We learn to love the world by taking seriously the human damage being done to the environment and our responsibility to manage the resources of the world.  Our production of energy results in a variety of harmful impacts on the world that God loves.  We are called to care for our church in ways that protect its environment. We are called not to litter, but to clean up the church and to pick up trash when we see it.  We are called through our garden guild to care for our grounds. Traudie Holman has worked for years to help care for our beautiful surroundings and as she moves away to be with family this summer, we need to step up. Several of our lay ministries are working together led by Property Management and Church and Society to make our church more environmentally sustainable.   The more I got into writing this sermon I found myself trying not to print out copies so as to save paper. What we do at home matters.  How we recycle, how we turn off lights, as my wife frequently reminds me, and how we use energy efficiently matters. What we do collectively matters too. It’s up to us to at least educate ourselves about the environment and about the issues surrounding it.  Whether it’s the reading what our local papers this week have to say about how we can conserve energy, or Time magazine’s article this week on “The Perils of Plastic.” Or for those of us who are strongly looking for civility in the public square, of all major areas of public policy, the one at the federal level with the most real bipartisanship in the U.S. Senate might be the environment. As the best hope for the passage of an energy and climate bill is likely from liberal John Kerry, conservative Lindsey Graham and moderate Joe Lieberman working together. However you feel on the issues its worth becoming educated about them.

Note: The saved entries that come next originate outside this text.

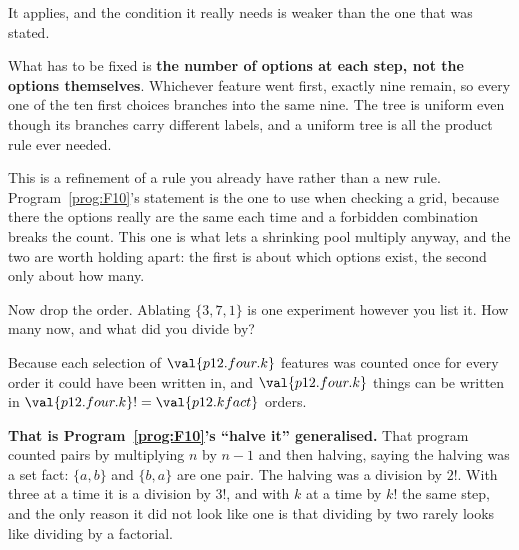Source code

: \begin{fr}
\begin{ansblock}
It applies, and the condition it really needs is weaker than the one that was
stated.
\end{ansblock}

What has to be fixed is \textbf{the number of options at each step, not the
options themselves}. Whichever feature went first, exactly nine remain, so
every one of the ten first choices branches into the same nine. The tree is
uniform even though its branches carry different labels, and a uniform tree is
all the product rule ever needed.

\begin{note}
This is a refinement of a rule you already have rather than a new rule.
Program~\ref{prog:F10}'s statement is the one to use when checking a grid,
because there the options really are the same each time and a forbidden
combination breaks the count. This one is what lets a shrinking pool multiply
anyway, and the two are worth holding apart: the first is about which options
exist, the second only about how many.
\end{note}

Now drop the order. Ablating $\{3, 7, 1\}$ is one experiment however you list
it. How many now, and what did you divide by?
\dotline
\nextframe
\end{fr}

\begin{fr}
Because each selection of $\val{p12.four.k}$ features was counted once for
every order it could have been written in, and $\val{p12.four.k}$ things can
be written in $\val{p12.four.k}! = \val{p12.kfact}$ orders.

\textbf{That is Program~\ref{prog:F10}'s \enquote{halve it} generalised.} That
program counted pairs by multiplying $n$ by $n-1$ and then halving, saying the
halving was a set fact: $\{a, b\}$ and $\{b, a\}$ are one pair. The halving
was a division by $2!$. With three at a time it is a division by $3!$, and
with $k$ at a time by $k!$ \dash{} the same step, and the only reason it did
not look like one is that dividing by two rarely looks like dividing by a
factorial.
\end{fr}

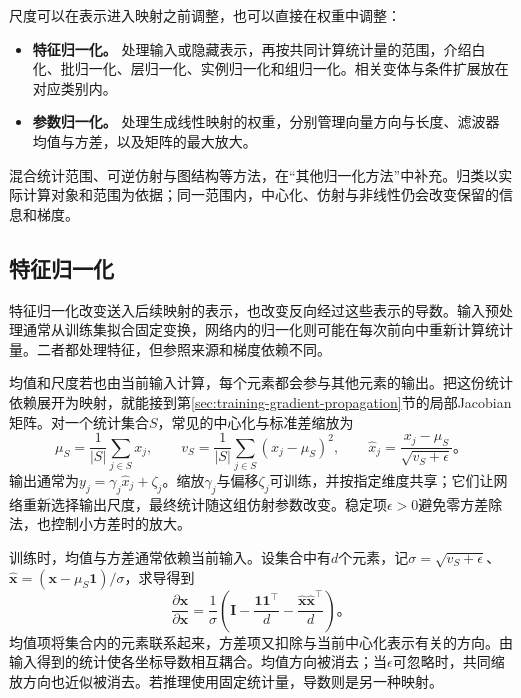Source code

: 尺度可以在表示进入映射之前调整，也可以直接在权重中调整：
\begin{itemize}
  \item \textbf{特征归一化。} 处理输入或隐藏表示，再按共同计算统计量的范围，介绍白化、批归一化、层归一化、实例归一化和组归一化。相关变体与条件扩展放在对应类别内。
  \item \textbf{参数归一化。} 处理生成线性映射的权重，分别管理向量方向与长度、滤波器均值与方差，以及矩阵的最大放大。
\end{itemize}
混合统计范围、可逆仿射与图结构等方法，在“其他归一化方法”中补充。归类以实际计算对象和范围为依据；同一范围内，中心化、仿射与非线性仍会改变保留的信息和梯度。

\subsection{特征归一化}
\label{sec:training-feature-normalization-methods}
\label{sec:training-normalization-principles}
特征归一化改变送入后续映射的表示，也改变反向经过这些表示的导数。输入预处理通常从训练集拟合固定变换，网络内的归一化则可能在每次前向中重新计算统计量。二者都处理特征，但参照来源和梯度依赖不同。

均值和尺度若也由当前输入计算，每个元素都会参与其他元素的输出。把这份统计依赖展开为映射，就能接到第\ref{sec:training-gradient-propagation}节的局部Jacobian矩阵。对一个统计集合$S$，常见的中心化与标准差缩放为
\begin{equation}
  \mu_S=\frac1{|S|}\sum_{j\in S}x_j,\qquad
  v_S=\frac1{|S|}\sum_{j\in S}(x_j-\mu_S)^2,\qquad
  \hat x_j=\frac{x_j-\mu_S}{\sqrt{v_S+\epsilon}}\text{。}
  \label{eq:training-normalization-common}
\end{equation}
输出通常为$y_j=\gamma_j\hat x_j+\zeta_j$。缩放$\gamma_j$与偏移$\zeta_j$可训练，并按指定维度共享；它们让网络重新选择输出尺度，最终统计随这组仿射参数改变。稳定项$\epsilon>0$避免零方差除法，也控制小方差时的放大。

训练时，均值与方差通常依赖当前输入。设集合中有$d$个元素，记$\sigma=\sqrt{v_S+\epsilon}$、$\hat{\bm x}=(\bm x-\mu_S\bm1)/\sigma$，求导得到
\begin{equation}
  \frac{\partial\hat{\bm x}}{\partial\bm x}
  =\frac1\sigma\left(\bm I-\frac{\bm1\bm1^{\top}}d
                          -\frac{\hat{\bm x}\hat{\bm x}^{\top}}d\right)\text{。}
  \label{eq:training-normalization-jacobian}
\end{equation}
均值项将集合内的元素联系起来，方差项又扣除与当前中心化表示有关的方向。由输入得到的统计使各坐标导数相互耦合。均值方向被消去；当$\epsilon$可忽略时，共同缩放方向也近似被消去。若推理使用固定统计量，导数则是另一种映射。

We learn to love the world by reading the Bible. For the Bible tells us of God’s love for our world. Poet Wendell Berry once said, “I don’t think it is enough appreciated how much an outdoor book the Bible is. It is best read and understood outdoors and the farther outdoors the better.” I was hoping to read the Bible outdoors at our 8:30 service and it rained, but this week I challenge myself and you to take your Bible and read it somewhere outside. Look for connections between what you read about the world that God loves and the act of Christ in the resurrection. Our passage, John 3:16, makes the link between God’s love for our world and Christ’s sacrifice and resurrection for us at Easter. John 3:16 is fundamentally about God’s love for the world, Jesus’ sacrifice and resurrection and our opportunity to respond. We can think of our care of the environment in the same terms. Because God loved the world, God gave God’s son and through his love give us the gift of life on this amazing planet. Our opportunity is to seek to conserve it so our surroundings can flourish beyond our mortal lives and so that we might resurrect parts of our world that need attention in gratitude to the God who gives us hope for life beyond this world.

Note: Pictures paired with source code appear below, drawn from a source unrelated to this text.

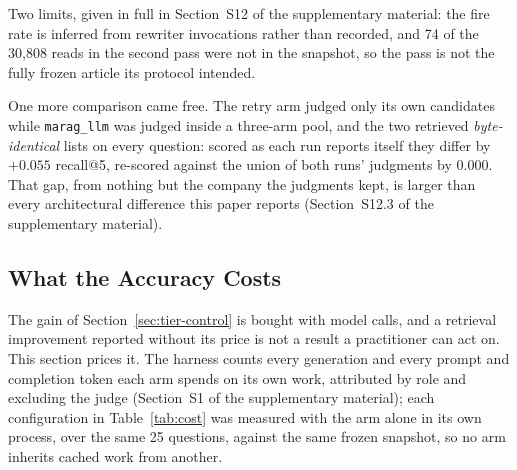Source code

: \documentclass[acmsmall,review,anonymous,screen]{acmart}
\begin{document}
Two limits, given in full in Section~S12 of the supplementary material: the fire
rate is inferred from rewriter invocations rather than recorded, and 74 of the
30{,}808 reads in the second pass were not in the snapshot, so the pass is not
the fully frozen article its protocol intended.

One more comparison came free. The retry arm judged only its own candidates while
\texttt{marag\_llm} was judged inside a three-arm pool, and the two retrieved
\emph{byte-identical} lists on every question: scored as each run reports itself
they differ by $+0.055$ recall@5, re-scored against the union of both runs'
judgments by $0.000$. That gap, from nothing but the company the judgments kept,
is larger than every architectural difference this paper reports (Section~S12.3
of the supplementary material).

\subsection{What the Accuracy Costs}\label{sec:efficiency}

The gain of Section~\ref{sec:tier-control} is bought with model calls, and a
retrieval improvement reported without its price is not a result a practitioner
can act on. This section prices it. The harness counts every generation and
every prompt and completion token each arm spends on its own work, attributed
by role and excluding the judge (Section~S1 of the supplementary material); each
configuration in Table~\ref{tab:cost} was measured with the arm alone in its own
process, over the same 25 questions, against the same frozen snapshot, so no arm
inherits cached work from another.
\end{document}
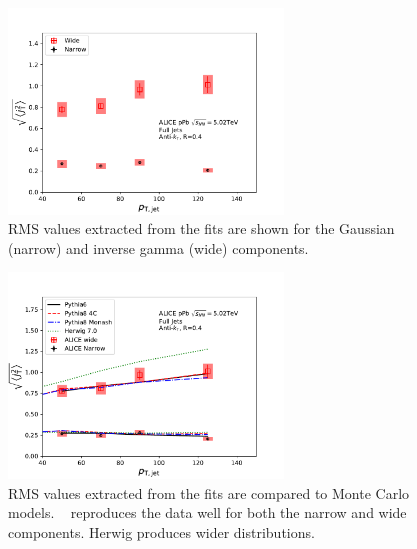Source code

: \begin{figure}[htb]
\centering
\includegraphics[width=0.65\textwidth]{figures/results/RMSWithSystematics}
\caption{RMS values extracted from the fits are shown for the Gaussian (narrow) and inverse gamma (wide) components.}
\label{fig:rms}
\end{figure}

\begin{figure}[htb]
\centering
\includegraphics[width=0.65\textwidth]{figures/results/RMSWithSystematics_Pythia}
\caption{RMS values extracted from the fits are compared to Monte Carlo models. \pythia~ reproduces the data well for both the narrow and wide components. Herwig produces wider distributions. }
\label{fig:pythia}
\end{figure}
\FloatBarrier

William Jennings Bryan wrote, “To every created thing God has given a tongue that proclaims a resurrection. If God deigns to touch with divine power the cold and pulseless heart of the buried acorn, and makes it burst forth from its prison wall, will God leave neglected the soul of humanity? If God gives to the rosebush, whose withered blossoms float upon the breeze, the sweet assurance of another springtime, will God withhold the words of hope from us, when the frosts of winter come?.......Rather let us believe that God -who wastes not the raindrop, the blade of grass or the evening’s sighing zephyr, but makes them all to carry out God’s eternal plan – has given immortality to the mortal.” Thanks to be God. Amen.